Collection entries:
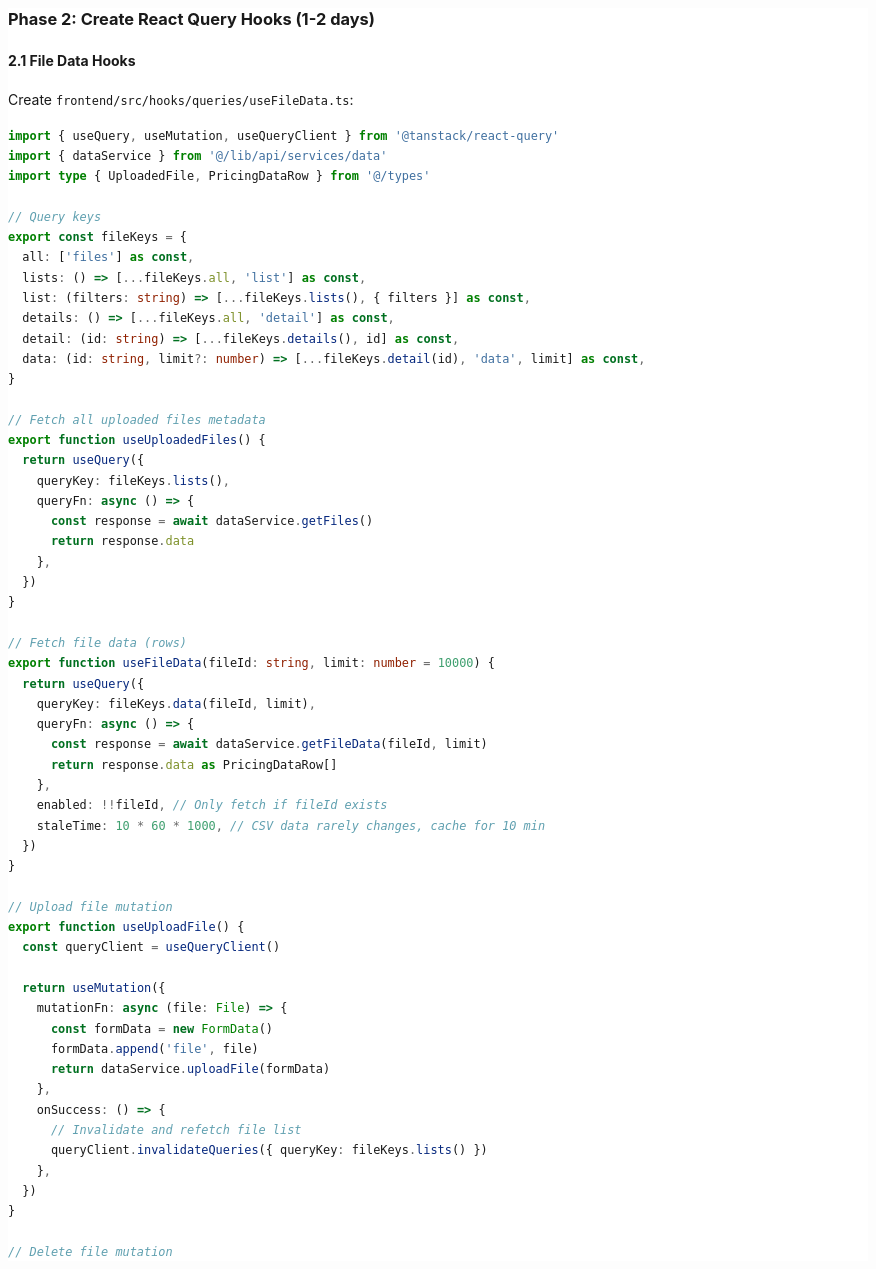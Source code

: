 
### Phase 2: Create React Query Hooks (1-2 days)

#### 2.1 File Data Hooks

Create `frontend/src/hooks/queries/useFileData.ts`:

```typescript
import { useQuery, useMutation, useQueryClient } from '@tanstack/react-query'
import { dataService } from '@/lib/api/services/data'
import type { UploadedFile, PricingDataRow } from '@/types'

// Query keys
export const fileKeys = {
  all: ['files'] as const,
  lists: () => [...fileKeys.all, 'list'] as const,
  list: (filters: string) => [...fileKeys.lists(), { filters }] as const,
  details: () => [...fileKeys.all, 'detail'] as const,
  detail: (id: string) => [...fileKeys.details(), id] as const,
  data: (id: string, limit?: number) => [...fileKeys.detail(id), 'data', limit] as const,
}

// Fetch all uploaded files metadata
export function useUploadedFiles() {
  return useQuery({
    queryKey: fileKeys.lists(),
    queryFn: async () => {
      const response = await dataService.getFiles()
      return response.data
    },
  })
}

// Fetch file data (rows)
export function useFileData(fileId: string, limit: number = 10000) {
  return useQuery({
    queryKey: fileKeys.data(fileId, limit),
    queryFn: async () => {
      const response = await dataService.getFileData(fileId, limit)
      return response.data as PricingDataRow[]
    },
    enabled: !!fileId, // Only fetch if fileId exists
    staleTime: 10 * 60 * 1000, // CSV data rarely changes, cache for 10 min
  })
}

// Upload file mutation
export function useUploadFile() {
  const queryClient = useQueryClient()

  return useMutation({
    mutationFn: async (file: File) => {
      const formData = new FormData()
      formData.append('file', file)
      return dataService.uploadFile(formData)
    },
    onSuccess: () => {
      // Invalidate and refetch file list
      queryClient.invalidateQueries({ queryKey: fileKeys.lists() })
    },
  })
}

// Delete file mutation
```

HOW TO COMPLETE THIS TASK
Print all the lines above exactly as they are, but without the pictures.

RESULT BELOW
Source code

: 
### Phase 2: Create React Query Hooks (1-2 days)

#### 2.1 File Data Hooks

Create `frontend/src/hooks/queries/useFileData.ts`:

```typescript
import { useQuery, useMutation, useQueryClient } from '@tanstack/react-query'
import { dataService } from '@/lib/api/services/data'
import type { UploadedFile, PricingDataRow } from '@/types'

// Query keys
export const fileKeys = {
  all: ['files'] as const,
  lists: () => [...fileKeys.all, 'list'] as const,
  list: (filters: string) => [...fileKeys.lists(), { filters }] as const,
  details: () => [...fileKeys.all, 'detail'] as const,
  detail: (id: string) => [...fileKeys.details(), id] as const,
  data: (id: string, limit?: number) => [...fileKeys.detail(id), 'data', limit] as const,
}

// Fetch all uploaded files metadata
export function useUploadedFiles() {
  return useQuery({
    queryKey: fileKeys.lists(),
    queryFn: async () => {
      const response = await dataService.getFiles()
      return response.data
    },
  })
}

// Fetch file data (rows)
export function useFileData(fileId: string, limit: number = 10000) {
  return useQuery({
    queryKey: fileKeys.data(fileId, limit),
    queryFn: async () => {
      const response = await dataService.getFileData(fileId, limit)
      return response.data as PricingDataRow[]
    },
    enabled: !!fileId, // Only fetch if fileId exists
    staleTime: 10 * 60 * 1000, // CSV data rarely changes, cache for 10 min
  })
}

// Upload file mutation
export function useUploadFile() {
  const queryClient = useQueryClient()

  return useMutation({
    mutationFn: async (file: File) => {
      const formData = new FormData()
      formData.append('file', file)
      return dataService.uploadFile(formData)
    },
    onSuccess: () => {
      // Invalidate and refetch file list
      queryClient.invalidateQueries({ queryKey: fileKeys.lists() })
    },
  })
}

// Delete file mutation
```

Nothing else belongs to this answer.